Sur ces photos, ce n’était pas moi. Jamais je n’ai été vêtu comme cela. Connaissant les tiques du bois Lejuc je veillais à m’en protéger. Je devais être jambes et bras couverts et avec des chaussures de marche.

 Je n’étais pas coupable. Ma seule présence dans le bois Lejuc, suffisait-elle à justifier la prise d’ADN ? Je refusais d’entrer dans ce fichier particulier, qui résonne avec violeur, criminel, terroriste dans ma tête. Je quittais le bureau après deux heures d’audition. J’avais 15 jours pour me décider à ce prélèvement. Aux termes des deux semaines, je n’ai pas téléphoné.

J’ai douté que l’Andra condamnée plusieurs fois ait accepté sa prise d’ADN, cette ANDRA invisible dont on ne connaît que les avocats, les publications et les vigiles. 

Aujourd’hui encore Pierre-Marie Abadie, directeur général en exercice de l’Andra refuse de témoigner et de s’expliquer, se réfugiant encre derrière une possible amende de 3750 euros qui le libère de la justice. 

Me voici donc aujourd’hui devant vous, toujours aussi étonné. Je n’ai pas dégradé le mur, j’en étais physiquement incapable.
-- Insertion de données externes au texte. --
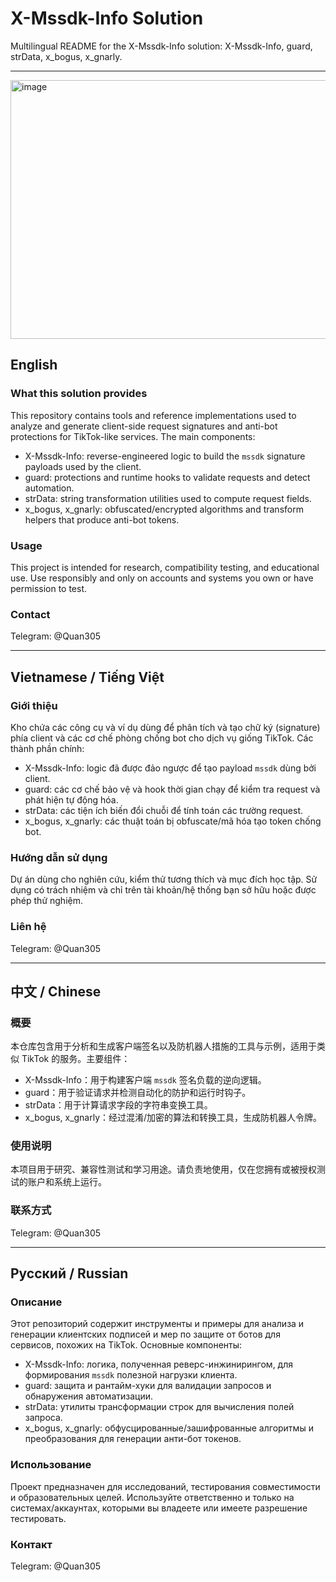 # X-Mssdk-Info Solution

Multilingual README for the X-Mssdk-Info solution: X-Mssdk-Info, guard, strData, x_bogus, x_gnarly.

---
<img width="568" height="414" alt="image" src="https://github.com/user-attachments/assets/ccac72b1-0e0b-49cc-8fd7-8e5351ac0098" />

## English

### What this solution provides
This repository contains tools and reference implementations used to analyze and generate client-side request signatures and anti-bot protections for TikTok-like services. The main components:

- X-Mssdk-Info: reverse-engineered logic to build the `mssdk` signature payloads used by the client.
- guard: protections and runtime hooks to validate requests and detect automation.
- strData: string transformation utilities used to compute request fields.
- x_bogus, x_gnarly: obfuscated/encrypted algorithms and transform helpers that produce anti-bot tokens.

### Usage
This project is intended for research, compatibility testing, and educational use. Use responsibly and only on accounts and systems you own or have permission to test.

### Contact
Telegram: @Quan305

---

## Vietnamese / Tiếng Việt

### Giới thiệu
Kho chứa các công cụ và ví dụ dùng để phân tích và tạo chữ ký (signature) phía client và các cơ chế phòng chống bot cho dịch vụ giống TikTok. Các thành phần chính:

- X-Mssdk-Info: logic đã được đảo ngược để tạo payload `mssdk` dùng bởi client.
- guard: các cơ chế bảo vệ và hook thời gian chạy để kiểm tra request và phát hiện tự động hóa.
- strData: các tiện ích biến đổi chuỗi để tính toán các trường request.
- x_bogus, x_gnarly: các thuật toán bị obfuscate/mã hóa tạo token chống bot.

### Hướng dẫn sử dụng
Dự án dùng cho nghiên cứu, kiểm thử tương thích và mục đích học tập. Sử dụng có trách nhiệm và chỉ trên tài khoản/hệ thống bạn sở hữu hoặc được phép thử nghiệm.

### Liên hệ
Telegram: @Quan305

---

## 中文 / Chinese

### 概要
本仓库包含用于分析和生成客户端签名以及防机器人措施的工具与示例，适用于类似 TikTok 的服务。主要组件：

- X-Mssdk-Info：用于构建客户端 `mssdk` 签名负载的逆向逻辑。
- guard：用于验证请求并检测自动化的防护和运行时钩子。
- strData：用于计算请求字段的字符串变换工具。
- x_bogus, x_gnarly：经过混淆/加密的算法和转换工具，生成防机器人令牌。

### 使用说明
本项目用于研究、兼容性测试和学习用途。请负责地使用，仅在您拥有或被授权测试的账户和系统上运行。

### 联系方式
Telegram: @Quan305

---

## Русский / Russian

### Описание
Этот репозиторий содержит инструменты и примеры для анализа и генерации клиентских подписей и мер по защите от ботов для сервисов, похожих на TikTok. Основные компоненты:

- X-Mssdk-Info: логика, полученная реверс-инжинирингом, для формирования `mssdk` полезной нагрузки клиента.
- guard: защита и рантайм-хуки для валидации запросов и обнаружения автоматизации.
- strData: утилиты трансформации строк для вычисления полей запроса.
- x_bogus, x_gnarly: обфусцированные/зашифрованные алгоритмы и преобразования для генерации анти-бот токенов.

### Использование
Проект предназначен для исследований, тестирования совместимости и образовательных целей. Используйте ответственно и только на системах/аккаунтах, которыми вы владеете или имеете разрешение тестировать.

### Контакт
Telegram: @Quan305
Je n’ai pas consenti au prélèvement ADN, parce que ce n’était pas moi sur les photos sensées m’accuser. Je ne veux pas être une erreur judiciaire. 

Dans ma vie, j‘ai souvent payé au pris fort ma liberté. Là je défends ma fierté de dénoncer les agissements de l’Andra et depuis 24 ans, avec mes seules armes de citoyens, avec mes seuls droits. Là se joue notre fin de vie plus ou moins agréable. Sommes nous des malfaiteurs à nous soucier des générations futures, futures, futures… En refusant de leur léguer un tombeau nucléaire qui tombera dans l’oubli ? Je ne veux pas être une erreur judiciaire.